[Input for this task]
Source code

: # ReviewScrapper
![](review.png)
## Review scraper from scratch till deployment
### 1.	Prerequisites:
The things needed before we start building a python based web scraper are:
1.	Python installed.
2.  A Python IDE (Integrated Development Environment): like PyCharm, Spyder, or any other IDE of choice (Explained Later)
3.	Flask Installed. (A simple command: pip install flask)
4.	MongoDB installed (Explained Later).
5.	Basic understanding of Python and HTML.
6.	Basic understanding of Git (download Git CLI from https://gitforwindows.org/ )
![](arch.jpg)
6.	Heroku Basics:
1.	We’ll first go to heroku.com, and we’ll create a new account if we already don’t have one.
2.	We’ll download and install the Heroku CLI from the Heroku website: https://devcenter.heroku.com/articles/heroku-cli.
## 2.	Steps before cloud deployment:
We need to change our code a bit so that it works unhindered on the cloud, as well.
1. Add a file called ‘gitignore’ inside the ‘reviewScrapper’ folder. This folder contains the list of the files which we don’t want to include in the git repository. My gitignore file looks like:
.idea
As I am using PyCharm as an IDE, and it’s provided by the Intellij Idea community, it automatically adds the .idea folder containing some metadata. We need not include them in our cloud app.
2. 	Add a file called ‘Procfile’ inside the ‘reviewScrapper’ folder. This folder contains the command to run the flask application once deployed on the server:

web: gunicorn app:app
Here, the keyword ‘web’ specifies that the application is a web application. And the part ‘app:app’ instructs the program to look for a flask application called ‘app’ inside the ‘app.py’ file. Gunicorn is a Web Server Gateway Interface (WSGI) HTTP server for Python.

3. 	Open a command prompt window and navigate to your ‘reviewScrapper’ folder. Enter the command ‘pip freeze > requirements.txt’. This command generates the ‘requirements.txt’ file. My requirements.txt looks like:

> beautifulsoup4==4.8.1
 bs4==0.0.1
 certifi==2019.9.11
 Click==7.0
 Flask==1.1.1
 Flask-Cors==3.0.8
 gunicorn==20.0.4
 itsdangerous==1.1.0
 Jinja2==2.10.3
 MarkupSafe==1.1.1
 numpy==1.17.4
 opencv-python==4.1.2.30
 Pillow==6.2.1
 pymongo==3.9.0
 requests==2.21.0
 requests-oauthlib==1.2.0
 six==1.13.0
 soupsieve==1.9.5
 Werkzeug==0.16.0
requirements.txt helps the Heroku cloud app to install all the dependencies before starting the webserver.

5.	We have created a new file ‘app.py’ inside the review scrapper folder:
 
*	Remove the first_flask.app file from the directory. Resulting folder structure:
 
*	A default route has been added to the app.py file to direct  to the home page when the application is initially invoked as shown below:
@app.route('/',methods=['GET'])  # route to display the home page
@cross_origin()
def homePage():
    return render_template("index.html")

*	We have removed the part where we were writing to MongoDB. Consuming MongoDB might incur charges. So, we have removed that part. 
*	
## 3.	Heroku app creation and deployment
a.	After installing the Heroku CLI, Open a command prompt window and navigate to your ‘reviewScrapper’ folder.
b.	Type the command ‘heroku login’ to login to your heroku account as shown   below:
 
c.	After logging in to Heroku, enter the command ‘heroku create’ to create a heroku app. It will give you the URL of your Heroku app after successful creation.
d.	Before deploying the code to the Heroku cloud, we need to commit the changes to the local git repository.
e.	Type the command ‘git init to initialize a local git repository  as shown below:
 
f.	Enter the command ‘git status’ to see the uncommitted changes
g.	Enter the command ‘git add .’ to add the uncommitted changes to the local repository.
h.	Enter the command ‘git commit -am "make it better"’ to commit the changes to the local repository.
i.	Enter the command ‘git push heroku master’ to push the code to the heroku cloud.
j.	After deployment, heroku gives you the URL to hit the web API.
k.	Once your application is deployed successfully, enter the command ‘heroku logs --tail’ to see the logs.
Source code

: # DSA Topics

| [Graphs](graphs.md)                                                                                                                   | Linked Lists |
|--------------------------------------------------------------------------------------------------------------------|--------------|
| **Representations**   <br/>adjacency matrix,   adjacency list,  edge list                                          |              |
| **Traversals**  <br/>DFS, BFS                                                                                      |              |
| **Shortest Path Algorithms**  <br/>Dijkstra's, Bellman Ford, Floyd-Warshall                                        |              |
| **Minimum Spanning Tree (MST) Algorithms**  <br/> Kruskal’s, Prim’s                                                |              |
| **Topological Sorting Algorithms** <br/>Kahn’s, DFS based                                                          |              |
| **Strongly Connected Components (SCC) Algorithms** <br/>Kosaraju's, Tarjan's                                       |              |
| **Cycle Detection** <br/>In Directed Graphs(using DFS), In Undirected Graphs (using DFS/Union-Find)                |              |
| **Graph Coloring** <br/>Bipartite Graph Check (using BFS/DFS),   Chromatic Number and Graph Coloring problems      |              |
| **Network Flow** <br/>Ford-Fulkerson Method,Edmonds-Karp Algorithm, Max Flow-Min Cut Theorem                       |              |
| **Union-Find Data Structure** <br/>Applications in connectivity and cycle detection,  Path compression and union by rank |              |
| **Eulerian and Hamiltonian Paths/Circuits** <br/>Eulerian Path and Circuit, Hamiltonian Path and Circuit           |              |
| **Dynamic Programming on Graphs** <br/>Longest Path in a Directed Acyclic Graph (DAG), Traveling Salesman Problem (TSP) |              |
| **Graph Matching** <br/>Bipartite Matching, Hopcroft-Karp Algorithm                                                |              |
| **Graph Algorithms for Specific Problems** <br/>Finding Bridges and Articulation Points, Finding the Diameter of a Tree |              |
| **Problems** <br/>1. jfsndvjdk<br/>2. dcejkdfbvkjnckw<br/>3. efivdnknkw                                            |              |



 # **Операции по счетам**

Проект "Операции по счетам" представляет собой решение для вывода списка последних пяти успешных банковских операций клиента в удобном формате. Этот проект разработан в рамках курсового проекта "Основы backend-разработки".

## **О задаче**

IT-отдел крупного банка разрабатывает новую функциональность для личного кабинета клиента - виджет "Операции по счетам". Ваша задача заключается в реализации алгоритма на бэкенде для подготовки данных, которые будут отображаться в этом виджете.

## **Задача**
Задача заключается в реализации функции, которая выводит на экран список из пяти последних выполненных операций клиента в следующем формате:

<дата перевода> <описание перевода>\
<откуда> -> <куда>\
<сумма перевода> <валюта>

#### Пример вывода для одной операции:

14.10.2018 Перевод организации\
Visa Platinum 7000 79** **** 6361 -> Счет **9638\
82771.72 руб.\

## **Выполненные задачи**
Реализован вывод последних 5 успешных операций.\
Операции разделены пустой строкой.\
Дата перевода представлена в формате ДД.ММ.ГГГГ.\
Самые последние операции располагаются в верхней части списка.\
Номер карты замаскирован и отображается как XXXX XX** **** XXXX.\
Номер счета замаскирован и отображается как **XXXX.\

[Work request] Working through the records above, establish how many lines contain the string "deployment", and reply with the number by itself.

[The answer] 4